## [Requirement]
A single figure is required: the number of lines in the data below that hold the word "사용자가".

*** Opening of Task input ***

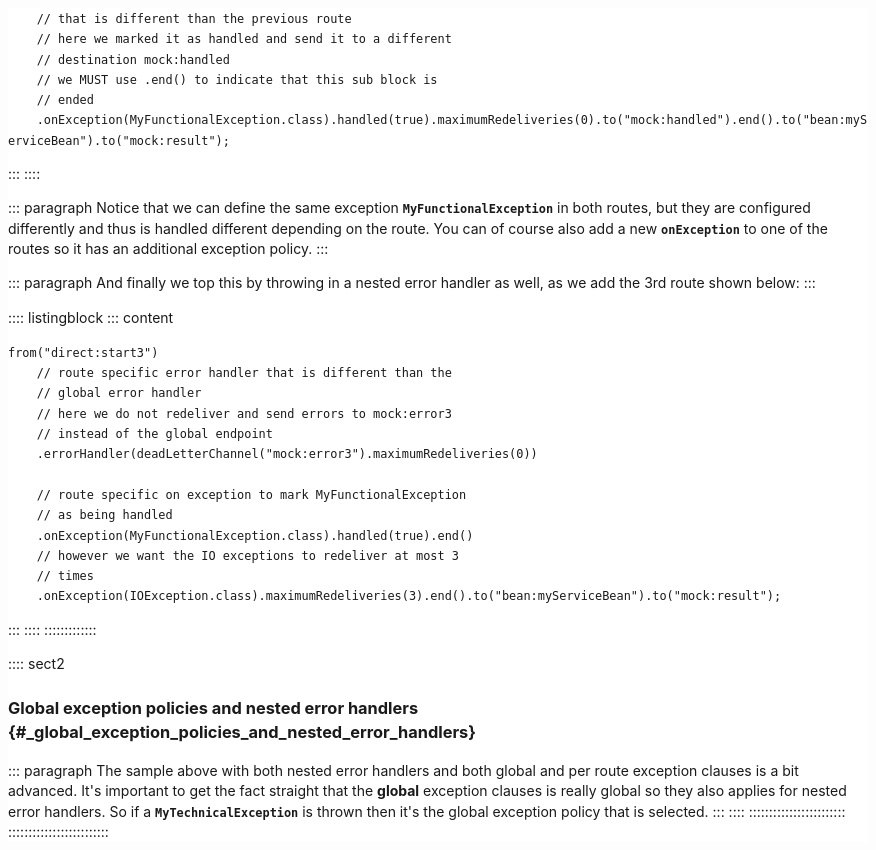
 ``` highlight
    // that is different than the previous route
    // here we marked it as handled and send it to a different
    // destination mock:handled
    // we MUST use .end() to indicate that this sub block is
    // ended
    .onException(MyFunctionalException.class).handled(true).maximumRedeliveries(0).to("mock:handled").end().to("bean:myServiceBean").to("mock:result");
```
:::
::::

::: paragraph
Notice that we can define the same exception **`MyFunctionalException`**
in both routes, but they are configured differently and thus is handled
different depending on the route. You can of course also add a new
**`onException`** to one of the routes so it has an additional exception
policy.
:::

::: paragraph
And finally we top this by throwing in a nested error handler as well,
as we add the 3rd route shown below:
:::

:::: listingblock
::: content
``` highlight
from("direct:start3")
    // route specific error handler that is different than the
    // global error handler
    // here we do not redeliver and send errors to mock:error3
    // instead of the global endpoint
    .errorHandler(deadLetterChannel("mock:error3").maximumRedeliveries(0))

    // route specific on exception to mark MyFunctionalException
    // as being handled
    .onException(MyFunctionalException.class).handled(true).end()
    // however we want the IO exceptions to redeliver at most 3
    // times
    .onException(IOException.class).maximumRedeliveries(3).end().to("bean:myServiceBean").to("mock:result");
```
:::
::::
:::::::::::::

:::: sect2
### Global exception policies and nested error handlers {#_global_exception_policies_and_nested_error_handlers}

::: paragraph
The sample above with both nested error handlers and both global and per
route exception clauses is a bit advanced. It's important to get the
fact straight that the **global** exception clauses is really global so
they also applies for nested error handlers. So if a
**`MyTechnicalException`** is thrown then it's the global exception
policy that is selected.
:::
::::
::::::::::::::::::::::::
:::::::::::::::::::::::::
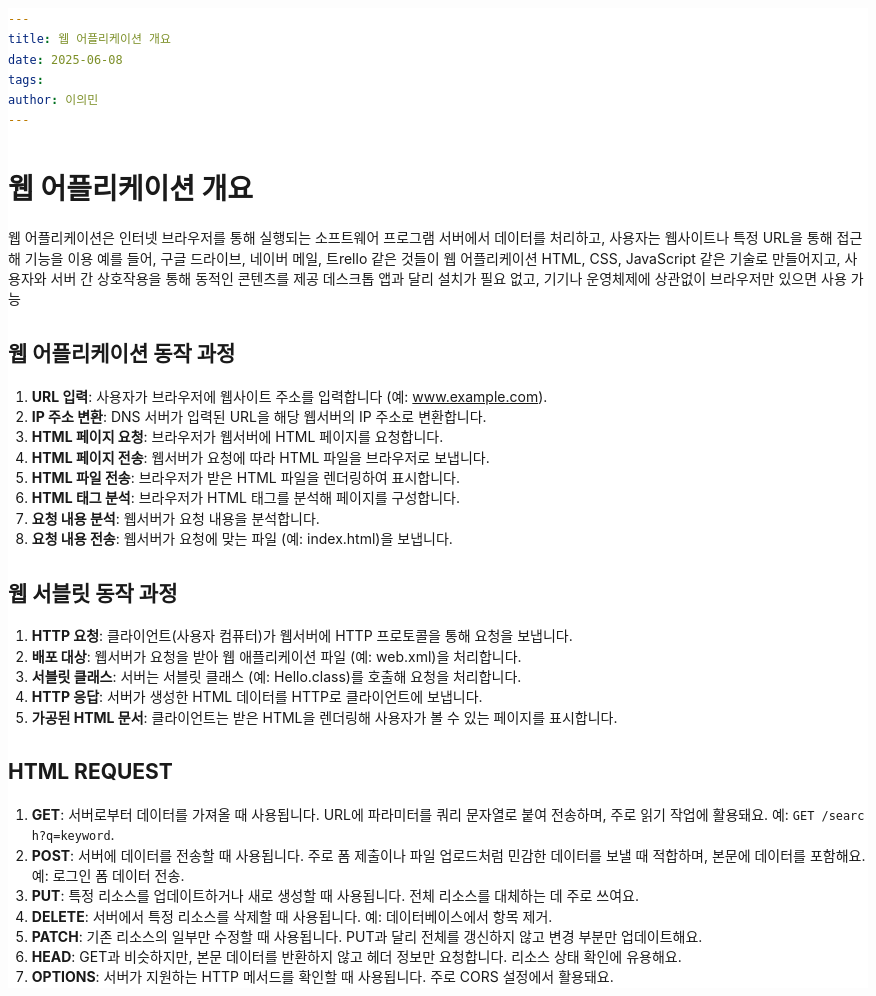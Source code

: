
 ```yaml
---
title: 웹 어플리케이션 개요
date: 2025-06-08
tags: 
author: 이의민
---
```


# 웹 어플리케이션 개요

웹 어플리케이션은 인터넷 브라우저를 통해 실행되는 소프트웨어 프로그램
서버에서 데이터를 처리하고, 사용자는 웹사이트나 특정 URL을 통해 접근해 기능을 이용
예를 들어, 구글 드라이브, 네이버 메일, 트rello 같은 것들이 웹 어플리케이션
HTML, CSS, JavaScript 같은 기술로 만들어지고, 
사용자와 서버 간 상호작용을 통해 동적인 콘텐츠를 제공 데스크톱 앱과 달리 설치가 필요 없고, 
기기나 운영체제에 상관없이 브라우저만 있으면 사용 가능

## 웹 어플리케이션 동작 과정 

1. **URL 입력**: 사용자가 브라우저에 웹사이트 주소를 입력합니다 (예: www.example.com).
2. **IP 주소 변환**: DNS 서버가 입력된 URL을 해당 웹서버의 IP 주소로 변환합니다.
3. **HTML 페이지 요청**: 브라우저가 웹서버에 HTML 페이지를 요청합니다.
4. **HTML 페이지 전송**: 웹서버가 요청에 따라 HTML 파일을 브라우저로 보냅니다.
5. **HTML 파일 전송**: 브라우저가 받은 HTML 파일을 렌더링하여 표시합니다.
6. **HTML 태그 분석**: 브라우저가 HTML 태그를 분석해 페이지를 구성합니다.
7. **요청 내용 분석**: 웹서버가 요청 내용을 분석합니다.
8. **요청 내용 전송**: 웹서버가 요청에 맞는 파일 (예: index.html)을 보냅니다.

## 웹 서블릿 동작 과정

1. **HTTP 요청**: 클라이언트(사용자 컴퓨터)가 웹서버에 HTTP 프로토콜을 통해 요청을 보냅니다.
2. **배포 대상**: 웹서버가 요청을 받아 웹 애플리케이션 파일 (예: web.xml)을 처리합니다.
3. **서블릿 클래스**: 서버는 서블릿 클래스 (예: Hello.class)를 호출해 요청을 처리합니다.
4. **HTTP 응답**: 서버가 생성한 HTML 데이터를 HTTP로 클라이언트에 보냅니다.
5. **가공된 HTML 문서**: 클라이언트는 받은 HTML을 렌더링해 사용자가 볼 수 있는 페이지를 표시합니다.

## HTML REQUEST


1. **GET**: 서버로부터 데이터를 가져올 때 사용됩니다. URL에 파라미터를 쿼리 문자열로 붙여 전송하며, 주로 읽기 작업에 활용돼요. 예: `GET /search?q=keyword`.
2. **POST**: 서버에 데이터를 전송할 때 사용됩니다. 주로 폼 제출이나 파일 업로드처럼 민감한 데이터를 보낼 때 적합하며, 본문에 데이터를 포함해요. 예: 로그인 폼 데이터 전송.
3. **PUT**: 특정 리소스를 업데이트하거나 새로 생성할 때 사용됩니다. 전체 리소스를 대체하는 데 주로 쓰여요.
4. **DELETE**: 서버에서 특정 리소스를 삭제할 때 사용됩니다. 예: 데이터베이스에서 항목 제거.
5. **PATCH**: 기존 리소스의 일부만 수정할 때 사용됩니다. PUT과 달리 전체를 갱신하지 않고 변경 부분만 업데이트해요.
6. **HEAD**: GET과 비슷하지만, 본문 데이터를 반환하지 않고 헤더 정보만 요청합니다. 리소스 상태 확인에 유용해요.
7. **OPTIONS**: 서버가 지원하는 HTTP 메서드를 확인할 때 사용됩니다. 주로 CORS 설정에서 활용돼요.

*** Close of Task input ***

## [Answer box]
2